AWS EMR-4.3.0, Cascalog and S3 paths (EMRFS)

Scott Burton

unread,

Aug 16, 2016, 6:07:22 PM8/16/16

to cascalog-user

Hi all;

I'm just catching on to Cascalog now, so I don't really know where the bodies are buried yet.

I'm trying to access files on Amazon S3 while running Cascalog uberjars on an AWS EMR 4.3.0 cluster; I'd like to read the files using `hfs-textline` or `hfs-delimited` and ideally sink my output to S3 as well.

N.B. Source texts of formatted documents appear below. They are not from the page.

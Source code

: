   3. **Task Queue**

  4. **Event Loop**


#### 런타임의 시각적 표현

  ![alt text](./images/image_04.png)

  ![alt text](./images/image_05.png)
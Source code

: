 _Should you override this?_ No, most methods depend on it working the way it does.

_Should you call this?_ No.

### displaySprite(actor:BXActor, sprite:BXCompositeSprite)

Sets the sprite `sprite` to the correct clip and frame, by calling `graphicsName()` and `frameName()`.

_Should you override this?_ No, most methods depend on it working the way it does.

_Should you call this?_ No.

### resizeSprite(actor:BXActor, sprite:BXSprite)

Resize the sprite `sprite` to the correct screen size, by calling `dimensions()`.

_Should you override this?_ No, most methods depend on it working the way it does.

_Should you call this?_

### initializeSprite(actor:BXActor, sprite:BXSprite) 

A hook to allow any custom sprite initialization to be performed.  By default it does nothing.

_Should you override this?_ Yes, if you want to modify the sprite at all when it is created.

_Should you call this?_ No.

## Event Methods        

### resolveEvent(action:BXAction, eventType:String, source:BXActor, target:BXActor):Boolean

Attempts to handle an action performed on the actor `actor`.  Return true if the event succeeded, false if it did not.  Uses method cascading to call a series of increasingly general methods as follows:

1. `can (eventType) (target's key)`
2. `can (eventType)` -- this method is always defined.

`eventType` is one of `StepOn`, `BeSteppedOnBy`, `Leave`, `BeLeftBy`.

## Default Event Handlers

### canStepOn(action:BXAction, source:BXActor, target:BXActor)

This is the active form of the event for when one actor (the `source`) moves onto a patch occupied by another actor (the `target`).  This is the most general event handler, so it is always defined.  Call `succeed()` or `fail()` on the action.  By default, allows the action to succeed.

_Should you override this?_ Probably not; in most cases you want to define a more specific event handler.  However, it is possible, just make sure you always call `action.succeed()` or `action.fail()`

I'm able to access files on S3 using the EMR version of Hive, using ordinary S3 paths ("s3://bucket/path/to/file"), so I'm reasonably certain EMRFS works on this cluster. However, when running my Cascalog job .jar on the cluster, I get the following:

> hadoop jar /home/hadoop/my-job-0.2.0-standalone.jar clojure.main s3://my-bucket/path/to/file.csv ~/out
Exception in thread "main" java.io.FileNotFoundException: s3://my-bucket/path/to/file.csv (No such file or directory)
	at java.io.FileInputStream.open(Native Method)
	at java.io.FileInputStream.<init>(FileInputStream.java:146)
	at java.io.FileInputStream.<init>(FileInputStream.java:101)
	at clojure.lang.Compiler.loadFile(Compiler.java:7314)
	at clojure.main$load_script.invokeStatic(main.clj:275)
	at clojure.main$load_script.invoke(main.clj:268)
	at clojure.main$script_opt.invokeStatic(main.clj:337)
	at clojure.main$script_opt.invoke(main.clj:330)
	at clojure.main$main.invokeStatic(main.clj:421)
	at clojure.main$main.doInvoke(main.clj:384)
	at clojure.lang.RestFn.invoke(RestFn.java:421)
	at clojure.lang.Var.invoke(Var.java:383)
	at clojure.lang.AFn.applyToHelper(AFn.java:156)
	at clojure.lang.Var.applyTo(Var.java:700)
	at clojure.main.main(main.java:37)
	at sun.reflect.NativeMethodAccessorImpl.invoke0(Native Method)
	at sun.reflect.NativeMethodAccessorImpl.invoke(NativeMethodAccessorImpl.java:57)
	at sun.reflect.DelegatingMethodAccessorImpl.invoke(DelegatingMethodAccessorImpl.java:43)
	at java.lang.reflect.Method.invoke(Method.java:606)
	at org.apache.hadoop.util.RunJar.run(RunJar.java:221)
	at org.apache.hadoop.util.RunJar.main(RunJar.java:136)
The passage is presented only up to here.